_Work to complete_
Set down the whole listing below exactly. The pictures stay out.

==== Material provided ====

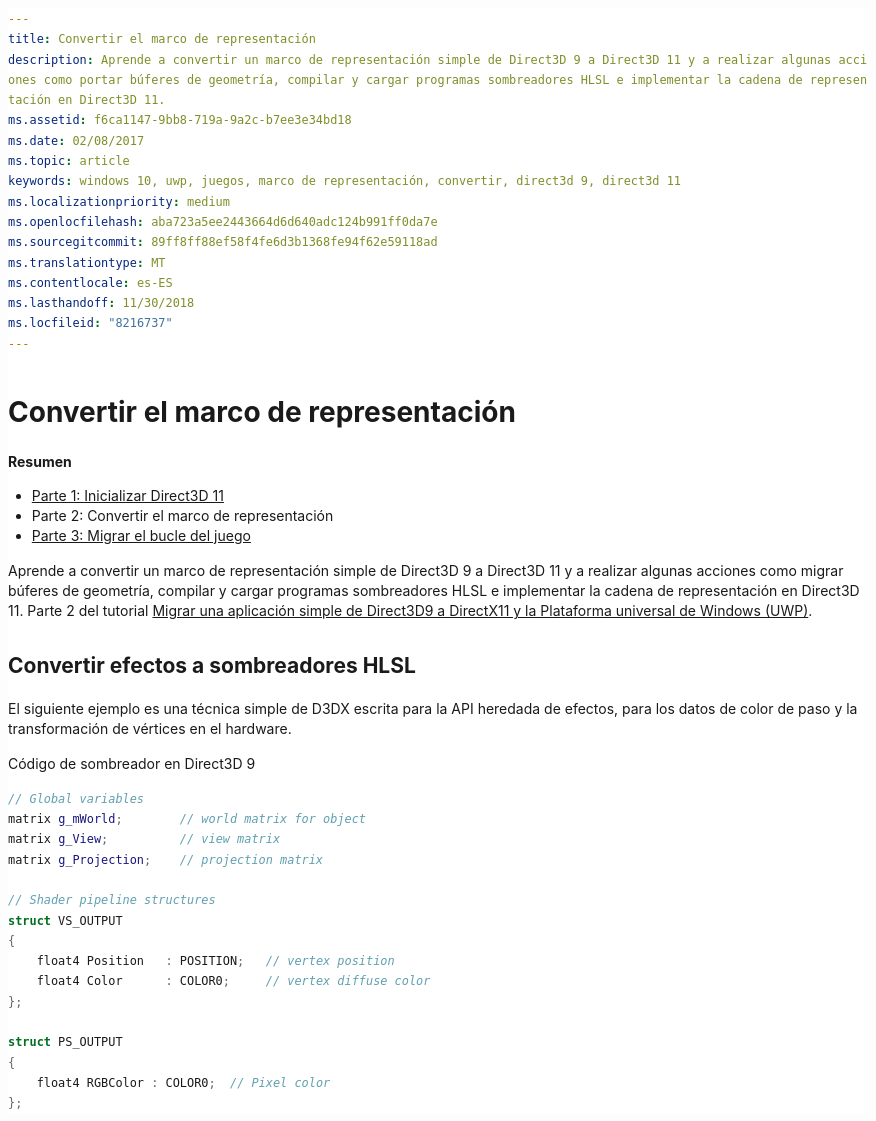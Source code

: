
 ```yaml
---
title: Convertir el marco de representación
description: Aprende a convertir un marco de representación simple de Direct3D 9 a Direct3D 11 y a realizar algunas acciones como portar búferes de geometría, compilar y cargar programas sombreadores HLSL e implementar la cadena de representación en Direct3D 11.
ms.assetid: f6ca1147-9bb8-719a-9a2c-b7ee3e34bd18
ms.date: 02/08/2017
ms.topic: article
keywords: windows 10, uwp, juegos, marco de representación, convertir, direct3d 9, direct3d 11
ms.localizationpriority: medium
ms.openlocfilehash: aba723a5ee2443664d6d640adc124b991ff0da7e
ms.sourcegitcommit: 89ff8ff88ef58f4fe6d3b1368fe94f62e59118ad
ms.translationtype: MT
ms.contentlocale: es-ES
ms.lasthandoff: 11/30/2018
ms.locfileid: "8216737"
---
```

# <a name="convert-the-rendering-framework"></a>Convertir el marco de representación



**Resumen**

-   [Parte 1: Inicializar Direct3D 11](simple-port-from-direct3d-9-to-11-1-part-1--initializing-direct3d.md)
-   Parte 2: Convertir el marco de representación
-   [Parte 3: Migrar el bucle del juego](simple-port-from-direct3d-9-to-11-1-part-3--viewport-and-game-loop.md)


Aprende a convertir un marco de representación simple de Direct3D 9 a Direct3D 11 y a realizar algunas acciones como migrar búferes de geometría, compilar y cargar programas sombreadores HLSL e implementar la cadena de representación en Direct3D 11. Parte 2 del tutorial [Migrar una aplicación simple de Direct3D9 a DirectX11 y la Plataforma universal de Windows (UWP)](walkthrough--simple-port-from-direct3d-9-to-11-1.md).

## <a name="convert-effects-to-hlsl-shaders"></a>Convertir efectos a sombreadores HLSL


El siguiente ejemplo es una técnica simple de D3DX escrita para la API heredada de efectos, para los datos de color de paso y la transformación de vértices en el hardware.

Código de sombreador en Direct3D 9

```cpp
// Global variables
matrix g_mWorld;        // world matrix for object
matrix g_View;          // view matrix
matrix g_Projection;    // projection matrix

// Shader pipeline structures
struct VS_OUTPUT
{
    float4 Position   : POSITION;   // vertex position
    float4 Color      : COLOR0;     // vertex diffuse color
};

struct PS_OUTPUT
{
    float4 RGBColor : COLOR0;  // Pixel color    
};

```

====

_Answer section_
Source code

:
 ```yaml
---
title: Convertir el marco de representación
description: Aprende a convertir un marco de representación simple de Direct3D 9 a Direct3D 11 y a realizar algunas acciones como portar búferes de geometría, compilar y cargar programas sombreadores HLSL e implementar la cadena de representación en Direct3D 11.
ms.assetid: f6ca1147-9bb8-719a-9a2c-b7ee3e34bd18
ms.date: 02/08/2017
ms.topic: article
keywords: windows 10, uwp, juegos, marco de representación, convertir, direct3d 9, direct3d 11
ms.localizationpriority: medium
ms.openlocfilehash: aba723a5ee2443664d6d640adc124b991ff0da7e
ms.sourcegitcommit: 89ff8ff88ef58f4fe6d3b1368fe94f62e59118ad
ms.translationtype: MT
ms.contentlocale: es-ES
ms.lasthandoff: 11/30/2018
ms.locfileid: "8216737"
---
```

# <a name="convert-the-rendering-framework"></a>Convertir el marco de representación



**Resumen**

-   [Parte 1: Inicializar Direct3D 11](simple-port-from-direct3d-9-to-11-1-part-1--initializing-direct3d.md)
-   Parte 2: Convertir el marco de representación
-   [Parte 3: Migrar el bucle del juego](simple-port-from-direct3d-9-to-11-1-part-3--viewport-and-game-loop.md)


Aprende a convertir un marco de representación simple de Direct3D 9 a Direct3D 11 y a realizar algunas acciones como migrar búferes de geometría, compilar y cargar programas sombreadores HLSL e implementar la cadena de representación en Direct3D 11. Parte 2 del tutorial [Migrar una aplicación simple de Direct3D9 a DirectX11 y la Plataforma universal de Windows (UWP)](walkthrough--simple-port-from-direct3d-9-to-11-1.md).

## <a name="convert-effects-to-hlsl-shaders"></a>Convertir efectos a sombreadores HLSL


El siguiente ejemplo es una técnica simple de D3DX escrita para la API heredada de efectos, para los datos de color de paso y la transformación de vértices en el hardware.

Código de sombreador en Direct3D 9

```cpp
// Global variables
matrix g_mWorld;        // world matrix for object
matrix g_View;          // view matrix
matrix g_Projection;    // projection matrix

// Shader pipeline structures
struct VS_OUTPUT
{
    float4 Position   : POSITION;   // vertex position
    float4 Color      : COLOR0;     // vertex diffuse color
};

struct PS_OUTPUT
{
    float4 RGBColor : COLOR0;  // Pixel color    
};

```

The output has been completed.